Could someone explain (in P.E. major language ) why the answer is f? I included the explanation, but it doesn't really make a lot of sense!

What is the result of attempting to compile and run the program? a. Prints: ffffffff,ffffffff,ffffffff b. Prints: ffffffff,ffffffff,7fffffff c. Prints: ffffffff,7fffffff,ffffffff d. Prints: ffffffff,7ffffffe,7ffffffe e. Prints: fffffffe,ffffffff,ffffffff f. Prints: fffffffe,ffffffff,7fffffff g. Prints: fffffffe,7fffffff,ffffffff h. Prints: fffffffe,7fffffff,7fffffff i. Run-time error j. Compile-time error k. None of the above

If the left-hand operand of a shift operator, <<, >> and >>>, is of type int, then the shift distance is always within the range of 0 to 31, inclusive; and is specified by the least significant 5 bits of the right hand operand. Similarly, if the left-hand operand of a shift operator is of type long, then the shift distance is always within the range of 0 to 63, inclusive; and is specified by the least significant 6 bits of the right hand operand. The left shift operator, <<, shifts each bit of the left operand to the left a distance specified by the shift distance. A number of bits that is equal to the shift distance are shifted out of the left-most bit position and are lost. A number of bits that is equal to the shift distance are shifted in at the right. The signed right shift operator, >>, shifts each bit of the left operand to the right a distance specified by the shift distance.
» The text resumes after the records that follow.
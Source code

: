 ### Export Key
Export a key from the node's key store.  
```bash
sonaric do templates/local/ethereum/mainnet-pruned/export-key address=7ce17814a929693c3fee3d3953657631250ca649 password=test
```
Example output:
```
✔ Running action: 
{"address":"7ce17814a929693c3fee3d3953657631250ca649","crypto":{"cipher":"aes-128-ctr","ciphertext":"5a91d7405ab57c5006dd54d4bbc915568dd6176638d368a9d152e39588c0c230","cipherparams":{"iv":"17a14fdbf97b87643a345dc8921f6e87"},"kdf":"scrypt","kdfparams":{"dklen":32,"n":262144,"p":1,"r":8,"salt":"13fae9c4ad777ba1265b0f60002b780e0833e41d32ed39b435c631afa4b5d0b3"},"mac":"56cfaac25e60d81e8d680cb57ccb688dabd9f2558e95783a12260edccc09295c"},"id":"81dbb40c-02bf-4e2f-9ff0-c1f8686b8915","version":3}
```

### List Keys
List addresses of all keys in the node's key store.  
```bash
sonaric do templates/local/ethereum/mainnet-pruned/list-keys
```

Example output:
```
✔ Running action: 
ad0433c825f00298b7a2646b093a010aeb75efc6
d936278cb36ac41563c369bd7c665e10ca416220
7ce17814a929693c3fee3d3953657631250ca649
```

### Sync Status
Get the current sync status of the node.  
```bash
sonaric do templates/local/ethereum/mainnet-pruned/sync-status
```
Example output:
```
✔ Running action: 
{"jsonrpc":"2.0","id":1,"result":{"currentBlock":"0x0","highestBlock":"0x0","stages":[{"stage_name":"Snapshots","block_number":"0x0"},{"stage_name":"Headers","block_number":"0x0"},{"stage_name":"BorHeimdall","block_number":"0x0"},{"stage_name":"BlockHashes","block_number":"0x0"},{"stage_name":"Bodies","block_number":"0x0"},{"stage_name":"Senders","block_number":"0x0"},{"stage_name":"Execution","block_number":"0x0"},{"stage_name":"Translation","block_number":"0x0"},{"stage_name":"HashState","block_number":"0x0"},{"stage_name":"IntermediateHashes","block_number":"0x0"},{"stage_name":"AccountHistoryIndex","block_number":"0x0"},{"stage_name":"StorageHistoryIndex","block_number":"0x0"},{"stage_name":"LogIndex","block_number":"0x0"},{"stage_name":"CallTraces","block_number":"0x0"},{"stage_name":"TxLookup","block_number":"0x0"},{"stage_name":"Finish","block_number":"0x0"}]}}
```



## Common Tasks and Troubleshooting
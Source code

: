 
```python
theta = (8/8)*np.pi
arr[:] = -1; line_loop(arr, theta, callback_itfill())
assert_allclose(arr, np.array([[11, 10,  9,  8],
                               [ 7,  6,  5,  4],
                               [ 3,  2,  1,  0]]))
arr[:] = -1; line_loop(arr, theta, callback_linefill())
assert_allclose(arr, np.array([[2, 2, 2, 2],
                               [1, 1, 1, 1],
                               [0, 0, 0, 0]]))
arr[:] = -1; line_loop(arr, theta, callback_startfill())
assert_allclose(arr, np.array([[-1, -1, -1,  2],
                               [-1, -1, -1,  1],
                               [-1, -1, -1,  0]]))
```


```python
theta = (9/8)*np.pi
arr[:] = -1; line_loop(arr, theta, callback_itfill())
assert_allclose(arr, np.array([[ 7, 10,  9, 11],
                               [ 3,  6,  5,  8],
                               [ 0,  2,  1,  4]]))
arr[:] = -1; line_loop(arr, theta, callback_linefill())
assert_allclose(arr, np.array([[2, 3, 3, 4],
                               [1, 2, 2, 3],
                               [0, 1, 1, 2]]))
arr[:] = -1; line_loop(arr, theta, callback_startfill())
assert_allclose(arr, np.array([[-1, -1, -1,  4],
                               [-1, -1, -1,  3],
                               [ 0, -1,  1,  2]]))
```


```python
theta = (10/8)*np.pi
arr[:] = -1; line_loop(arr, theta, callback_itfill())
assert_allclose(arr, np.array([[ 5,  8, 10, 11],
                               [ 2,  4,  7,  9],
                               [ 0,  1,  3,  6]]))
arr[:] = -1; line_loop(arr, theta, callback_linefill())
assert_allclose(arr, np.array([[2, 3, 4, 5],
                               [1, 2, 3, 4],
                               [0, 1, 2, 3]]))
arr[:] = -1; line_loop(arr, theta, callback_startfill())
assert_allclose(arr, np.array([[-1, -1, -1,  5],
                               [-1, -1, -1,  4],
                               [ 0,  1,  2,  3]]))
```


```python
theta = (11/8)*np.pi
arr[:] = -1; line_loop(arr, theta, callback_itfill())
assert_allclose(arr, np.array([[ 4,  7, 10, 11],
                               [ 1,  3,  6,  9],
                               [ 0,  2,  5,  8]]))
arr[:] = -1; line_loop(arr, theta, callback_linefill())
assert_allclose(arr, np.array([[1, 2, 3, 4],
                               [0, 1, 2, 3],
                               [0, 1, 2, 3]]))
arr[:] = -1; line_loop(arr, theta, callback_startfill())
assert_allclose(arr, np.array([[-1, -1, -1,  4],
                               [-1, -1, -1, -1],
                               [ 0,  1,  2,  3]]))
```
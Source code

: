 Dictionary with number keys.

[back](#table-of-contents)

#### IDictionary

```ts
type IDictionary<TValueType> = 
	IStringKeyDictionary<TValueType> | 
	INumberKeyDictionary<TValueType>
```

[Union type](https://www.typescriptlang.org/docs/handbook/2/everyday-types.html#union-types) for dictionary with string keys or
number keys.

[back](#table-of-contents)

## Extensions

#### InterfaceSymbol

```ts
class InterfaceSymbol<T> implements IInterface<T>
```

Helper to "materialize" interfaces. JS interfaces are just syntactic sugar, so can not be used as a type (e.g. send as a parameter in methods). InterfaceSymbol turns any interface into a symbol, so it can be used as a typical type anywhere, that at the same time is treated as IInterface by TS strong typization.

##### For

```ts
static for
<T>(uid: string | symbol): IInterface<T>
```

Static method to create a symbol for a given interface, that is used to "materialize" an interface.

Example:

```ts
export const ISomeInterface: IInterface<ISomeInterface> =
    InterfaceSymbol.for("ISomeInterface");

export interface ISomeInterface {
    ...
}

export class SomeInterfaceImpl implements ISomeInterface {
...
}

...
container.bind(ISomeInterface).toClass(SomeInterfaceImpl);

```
A number of bits that is equal to the shift distance are shifted out of the right-most bit position and are lost. A number of bits that is equal to the shift distance are shifted in at the left. The value of each bit that is shifted in at the left is equal to the value of the sign bit. The signed right shift operator maintains the sign of the left operand. The unsigned right shift operator, >>>, is similar to the signed right shift operator except for the fact that each bit shifted in at the left is zero.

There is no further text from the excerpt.